====== Dataset records

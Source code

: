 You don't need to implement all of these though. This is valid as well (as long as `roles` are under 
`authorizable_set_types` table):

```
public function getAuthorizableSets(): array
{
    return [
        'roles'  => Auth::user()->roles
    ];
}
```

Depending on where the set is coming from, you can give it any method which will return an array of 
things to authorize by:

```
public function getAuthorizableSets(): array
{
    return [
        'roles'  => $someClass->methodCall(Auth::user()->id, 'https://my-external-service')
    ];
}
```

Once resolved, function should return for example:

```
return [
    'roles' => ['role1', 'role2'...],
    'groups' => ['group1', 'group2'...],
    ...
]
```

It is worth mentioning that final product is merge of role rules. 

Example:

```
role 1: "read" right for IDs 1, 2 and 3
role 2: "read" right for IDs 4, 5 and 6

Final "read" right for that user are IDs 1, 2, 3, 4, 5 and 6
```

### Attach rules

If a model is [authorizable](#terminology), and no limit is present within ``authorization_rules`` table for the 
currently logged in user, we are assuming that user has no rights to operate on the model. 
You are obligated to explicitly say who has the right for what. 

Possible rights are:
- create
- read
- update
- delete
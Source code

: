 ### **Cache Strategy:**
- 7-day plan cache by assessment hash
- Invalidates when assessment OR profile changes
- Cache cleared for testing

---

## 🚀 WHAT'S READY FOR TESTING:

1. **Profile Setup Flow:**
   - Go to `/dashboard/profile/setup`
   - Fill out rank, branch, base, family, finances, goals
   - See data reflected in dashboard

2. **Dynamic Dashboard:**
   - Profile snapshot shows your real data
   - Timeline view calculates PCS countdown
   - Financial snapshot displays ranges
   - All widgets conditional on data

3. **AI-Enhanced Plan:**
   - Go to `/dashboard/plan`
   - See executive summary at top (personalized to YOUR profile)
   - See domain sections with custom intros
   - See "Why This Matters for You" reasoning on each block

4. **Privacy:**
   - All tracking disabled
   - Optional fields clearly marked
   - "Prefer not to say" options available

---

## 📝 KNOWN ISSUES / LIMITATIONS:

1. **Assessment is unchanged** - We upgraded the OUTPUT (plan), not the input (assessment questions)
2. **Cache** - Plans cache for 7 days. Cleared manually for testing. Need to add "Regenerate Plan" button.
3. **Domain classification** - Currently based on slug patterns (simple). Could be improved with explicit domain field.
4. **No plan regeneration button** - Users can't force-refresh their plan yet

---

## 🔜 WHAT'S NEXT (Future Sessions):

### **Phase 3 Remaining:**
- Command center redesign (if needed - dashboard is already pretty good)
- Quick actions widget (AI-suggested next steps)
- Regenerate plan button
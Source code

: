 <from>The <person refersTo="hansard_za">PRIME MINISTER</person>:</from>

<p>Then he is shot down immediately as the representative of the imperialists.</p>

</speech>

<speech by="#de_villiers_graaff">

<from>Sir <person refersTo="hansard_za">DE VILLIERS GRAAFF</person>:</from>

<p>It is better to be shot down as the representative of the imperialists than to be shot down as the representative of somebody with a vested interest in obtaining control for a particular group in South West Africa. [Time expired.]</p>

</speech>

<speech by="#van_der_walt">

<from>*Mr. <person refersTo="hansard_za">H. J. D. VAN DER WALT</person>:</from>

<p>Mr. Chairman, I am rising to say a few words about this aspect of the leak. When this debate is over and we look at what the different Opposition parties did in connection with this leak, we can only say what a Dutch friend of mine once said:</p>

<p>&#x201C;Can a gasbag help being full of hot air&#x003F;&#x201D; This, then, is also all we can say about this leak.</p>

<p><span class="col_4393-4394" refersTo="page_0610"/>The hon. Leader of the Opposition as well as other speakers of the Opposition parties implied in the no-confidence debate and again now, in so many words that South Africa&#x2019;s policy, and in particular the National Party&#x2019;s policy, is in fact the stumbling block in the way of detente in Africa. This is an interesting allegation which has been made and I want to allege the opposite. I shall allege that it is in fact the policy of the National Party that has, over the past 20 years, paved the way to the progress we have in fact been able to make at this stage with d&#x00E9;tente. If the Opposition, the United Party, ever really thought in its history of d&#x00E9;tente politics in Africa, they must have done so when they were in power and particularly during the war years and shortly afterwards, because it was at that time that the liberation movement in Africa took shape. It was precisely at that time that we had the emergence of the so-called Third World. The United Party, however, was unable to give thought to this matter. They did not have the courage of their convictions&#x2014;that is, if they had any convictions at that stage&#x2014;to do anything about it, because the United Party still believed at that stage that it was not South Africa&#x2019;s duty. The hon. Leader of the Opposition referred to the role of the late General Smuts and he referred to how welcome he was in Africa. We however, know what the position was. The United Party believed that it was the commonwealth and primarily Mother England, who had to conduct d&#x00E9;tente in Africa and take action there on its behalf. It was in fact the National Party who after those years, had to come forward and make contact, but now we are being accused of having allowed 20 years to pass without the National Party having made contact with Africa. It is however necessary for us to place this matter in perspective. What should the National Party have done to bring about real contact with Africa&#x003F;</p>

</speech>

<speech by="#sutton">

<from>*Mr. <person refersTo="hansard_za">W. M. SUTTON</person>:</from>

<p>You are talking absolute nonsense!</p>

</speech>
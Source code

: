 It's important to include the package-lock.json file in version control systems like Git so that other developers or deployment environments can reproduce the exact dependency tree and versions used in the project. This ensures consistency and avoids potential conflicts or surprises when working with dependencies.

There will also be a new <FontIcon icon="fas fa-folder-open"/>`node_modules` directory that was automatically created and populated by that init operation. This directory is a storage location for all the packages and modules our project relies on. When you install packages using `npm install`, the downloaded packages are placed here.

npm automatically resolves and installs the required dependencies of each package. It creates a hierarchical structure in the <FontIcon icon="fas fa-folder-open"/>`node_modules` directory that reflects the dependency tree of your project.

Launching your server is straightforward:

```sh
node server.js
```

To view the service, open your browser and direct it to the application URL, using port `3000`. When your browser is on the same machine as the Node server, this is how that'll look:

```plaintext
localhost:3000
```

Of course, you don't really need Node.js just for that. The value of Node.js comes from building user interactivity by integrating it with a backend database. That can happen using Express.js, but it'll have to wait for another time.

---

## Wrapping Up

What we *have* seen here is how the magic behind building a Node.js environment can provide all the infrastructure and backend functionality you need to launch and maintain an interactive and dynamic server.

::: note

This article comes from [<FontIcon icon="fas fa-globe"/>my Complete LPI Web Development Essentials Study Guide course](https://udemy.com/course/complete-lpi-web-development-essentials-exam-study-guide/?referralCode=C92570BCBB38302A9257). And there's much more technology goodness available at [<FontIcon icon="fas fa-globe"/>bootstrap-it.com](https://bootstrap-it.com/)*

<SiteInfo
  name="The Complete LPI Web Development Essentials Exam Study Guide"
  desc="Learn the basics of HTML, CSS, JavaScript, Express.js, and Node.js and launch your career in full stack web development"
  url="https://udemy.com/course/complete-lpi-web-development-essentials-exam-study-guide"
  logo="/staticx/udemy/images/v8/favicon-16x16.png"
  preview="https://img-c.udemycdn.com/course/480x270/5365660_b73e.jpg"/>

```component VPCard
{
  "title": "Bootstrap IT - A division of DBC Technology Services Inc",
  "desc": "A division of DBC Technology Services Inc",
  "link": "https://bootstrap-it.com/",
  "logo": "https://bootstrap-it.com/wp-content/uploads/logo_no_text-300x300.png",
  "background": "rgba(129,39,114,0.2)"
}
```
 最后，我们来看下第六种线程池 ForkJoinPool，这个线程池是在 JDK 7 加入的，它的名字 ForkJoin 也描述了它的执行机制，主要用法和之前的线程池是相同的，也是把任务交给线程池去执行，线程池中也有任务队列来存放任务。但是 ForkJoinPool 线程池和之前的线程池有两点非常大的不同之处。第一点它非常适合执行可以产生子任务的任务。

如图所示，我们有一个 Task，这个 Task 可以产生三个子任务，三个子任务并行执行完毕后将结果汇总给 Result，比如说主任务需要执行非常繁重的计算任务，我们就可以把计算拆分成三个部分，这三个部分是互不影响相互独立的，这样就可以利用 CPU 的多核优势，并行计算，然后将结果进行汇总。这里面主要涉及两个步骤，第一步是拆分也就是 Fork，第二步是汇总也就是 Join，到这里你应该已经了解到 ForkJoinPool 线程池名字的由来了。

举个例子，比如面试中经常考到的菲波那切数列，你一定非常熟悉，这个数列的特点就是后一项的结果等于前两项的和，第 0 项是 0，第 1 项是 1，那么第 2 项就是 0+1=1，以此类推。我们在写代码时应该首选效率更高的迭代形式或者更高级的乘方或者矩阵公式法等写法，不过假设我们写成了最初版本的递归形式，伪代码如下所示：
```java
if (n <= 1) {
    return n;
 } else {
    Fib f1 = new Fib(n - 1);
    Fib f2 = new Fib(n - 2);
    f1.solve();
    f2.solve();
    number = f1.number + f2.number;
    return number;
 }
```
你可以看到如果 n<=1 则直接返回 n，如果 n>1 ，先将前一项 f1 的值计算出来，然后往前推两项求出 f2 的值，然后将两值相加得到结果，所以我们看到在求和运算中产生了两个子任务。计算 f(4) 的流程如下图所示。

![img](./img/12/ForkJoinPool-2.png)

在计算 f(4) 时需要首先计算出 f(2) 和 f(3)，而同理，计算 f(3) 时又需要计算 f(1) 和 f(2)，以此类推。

============

* [Activity]:
Set down precisely the lines above between the line holding "- Command center" and the line holding "<p>&#x201C;Can a gasbag", inclusive, and nothing beyond them.

* [Task solution]:
- Command center redesign (if needed - dashboard is already pretty good)
- Quick actions widget (AI-suggested next steps)
- Regenerate plan button
Source code

: <from>The <person refersTo="hansard_za">PRIME MINISTER</person>:</from>

<p>Then he is shot down immediately as the representative of the imperialists.</p>

</speech>

<speech by="#de_villiers_graaff">

<from>Sir <person refersTo="hansard_za">DE VILLIERS GRAAFF</person>:</from>

<p>It is better to be shot down as the representative of the imperialists than to be shot down as the representative of somebody with a vested interest in obtaining control for a particular group in South West Africa. [Time expired.]</p>

</speech>

<speech by="#van_der_walt">

<from>*Mr. <person refersTo="hansard_za">H. J. D. VAN DER WALT</person>:</from>

<p>Mr. Chairman, I am rising to say a few words about this aspect of the leak. When this debate is over and we look at what the different Opposition parties did in connection with this leak, we can only say what a Dutch friend of mine once said:</p>

<p>&#x201C;Can a gasbag help being full of hot air&#x003F;&#x201D; This, then, is also all we can say about this leak.</p>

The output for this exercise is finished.